** TRY IT **
Copy out, unchanged, every line from the start of the records to the line that contains "1 power point.", and stop there.

(Data items)
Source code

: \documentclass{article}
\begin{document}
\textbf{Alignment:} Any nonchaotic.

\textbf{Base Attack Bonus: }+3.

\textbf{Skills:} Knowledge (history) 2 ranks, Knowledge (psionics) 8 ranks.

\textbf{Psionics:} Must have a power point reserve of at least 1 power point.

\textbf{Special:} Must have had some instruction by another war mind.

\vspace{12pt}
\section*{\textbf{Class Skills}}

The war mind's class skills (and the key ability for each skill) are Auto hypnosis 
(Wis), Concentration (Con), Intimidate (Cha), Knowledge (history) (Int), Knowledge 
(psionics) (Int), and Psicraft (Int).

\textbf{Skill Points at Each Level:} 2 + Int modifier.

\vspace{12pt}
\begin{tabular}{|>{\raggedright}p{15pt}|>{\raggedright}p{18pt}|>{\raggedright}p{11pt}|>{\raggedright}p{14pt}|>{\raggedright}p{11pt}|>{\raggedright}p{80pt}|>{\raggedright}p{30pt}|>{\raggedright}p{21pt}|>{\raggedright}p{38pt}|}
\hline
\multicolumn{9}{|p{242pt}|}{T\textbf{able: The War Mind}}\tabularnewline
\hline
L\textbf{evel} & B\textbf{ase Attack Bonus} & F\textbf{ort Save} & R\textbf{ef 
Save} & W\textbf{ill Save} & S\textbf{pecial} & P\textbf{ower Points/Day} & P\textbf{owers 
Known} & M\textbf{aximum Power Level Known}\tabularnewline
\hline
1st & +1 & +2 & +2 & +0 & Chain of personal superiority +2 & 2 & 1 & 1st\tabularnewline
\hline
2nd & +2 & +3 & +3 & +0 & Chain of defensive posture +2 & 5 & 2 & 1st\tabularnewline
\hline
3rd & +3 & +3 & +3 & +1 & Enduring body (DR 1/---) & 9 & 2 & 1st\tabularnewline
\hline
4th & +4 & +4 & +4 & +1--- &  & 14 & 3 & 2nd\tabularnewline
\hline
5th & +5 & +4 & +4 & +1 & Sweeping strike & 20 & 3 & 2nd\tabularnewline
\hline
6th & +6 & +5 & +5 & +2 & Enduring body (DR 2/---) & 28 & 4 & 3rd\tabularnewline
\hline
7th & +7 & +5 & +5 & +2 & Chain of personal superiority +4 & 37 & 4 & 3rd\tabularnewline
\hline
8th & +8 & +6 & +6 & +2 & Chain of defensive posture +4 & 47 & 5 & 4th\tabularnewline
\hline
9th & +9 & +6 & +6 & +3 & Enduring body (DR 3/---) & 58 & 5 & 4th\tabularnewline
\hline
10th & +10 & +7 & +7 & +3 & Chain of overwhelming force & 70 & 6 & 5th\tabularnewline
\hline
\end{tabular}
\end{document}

** TASK ANSWER **
Source code

: \documentclass{article}
\begin{document}
\textbf{Alignment:} Any nonchaotic.

\textbf{Base Attack Bonus: }+3.

\textbf{Skills:} Knowledge (history) 2 ranks, Knowledge (psionics) 8 ranks.

\textbf{Psionics:} Must have a power point reserve of at least 1 power point.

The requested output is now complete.